The task »
One figure is the whole answer: the number of lines below that contain the word "RRRAWR".

Records provided »

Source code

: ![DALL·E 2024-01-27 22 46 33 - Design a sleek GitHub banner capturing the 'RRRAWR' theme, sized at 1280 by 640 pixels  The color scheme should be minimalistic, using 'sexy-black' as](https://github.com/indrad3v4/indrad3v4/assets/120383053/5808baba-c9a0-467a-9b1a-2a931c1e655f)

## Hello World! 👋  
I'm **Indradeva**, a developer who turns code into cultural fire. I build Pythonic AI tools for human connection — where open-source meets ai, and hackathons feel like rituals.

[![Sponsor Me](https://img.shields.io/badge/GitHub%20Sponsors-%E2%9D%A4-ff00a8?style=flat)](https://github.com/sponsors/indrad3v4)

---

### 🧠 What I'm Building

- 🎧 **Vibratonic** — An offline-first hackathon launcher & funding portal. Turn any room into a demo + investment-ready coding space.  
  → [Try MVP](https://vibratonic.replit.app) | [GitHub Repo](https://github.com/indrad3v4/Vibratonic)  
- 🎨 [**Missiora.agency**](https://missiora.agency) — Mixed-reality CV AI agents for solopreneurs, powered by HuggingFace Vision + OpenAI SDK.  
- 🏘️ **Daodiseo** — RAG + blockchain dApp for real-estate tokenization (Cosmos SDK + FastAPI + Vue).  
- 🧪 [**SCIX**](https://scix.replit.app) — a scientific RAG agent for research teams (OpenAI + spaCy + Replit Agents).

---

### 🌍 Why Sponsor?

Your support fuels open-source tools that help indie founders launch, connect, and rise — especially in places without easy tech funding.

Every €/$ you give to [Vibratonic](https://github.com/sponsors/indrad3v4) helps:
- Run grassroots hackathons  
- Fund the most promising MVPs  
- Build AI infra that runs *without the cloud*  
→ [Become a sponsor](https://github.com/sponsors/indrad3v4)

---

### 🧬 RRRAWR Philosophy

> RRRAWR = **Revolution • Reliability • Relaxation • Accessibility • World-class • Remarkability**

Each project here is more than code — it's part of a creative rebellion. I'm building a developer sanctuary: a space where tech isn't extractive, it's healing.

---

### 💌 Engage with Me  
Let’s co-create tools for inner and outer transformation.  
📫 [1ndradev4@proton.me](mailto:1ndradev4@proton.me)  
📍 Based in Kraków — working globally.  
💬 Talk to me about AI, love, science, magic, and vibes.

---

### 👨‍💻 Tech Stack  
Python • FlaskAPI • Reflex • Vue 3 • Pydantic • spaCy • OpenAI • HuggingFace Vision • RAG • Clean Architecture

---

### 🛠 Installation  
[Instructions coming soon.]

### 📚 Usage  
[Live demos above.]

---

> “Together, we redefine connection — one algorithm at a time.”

Written solution »
3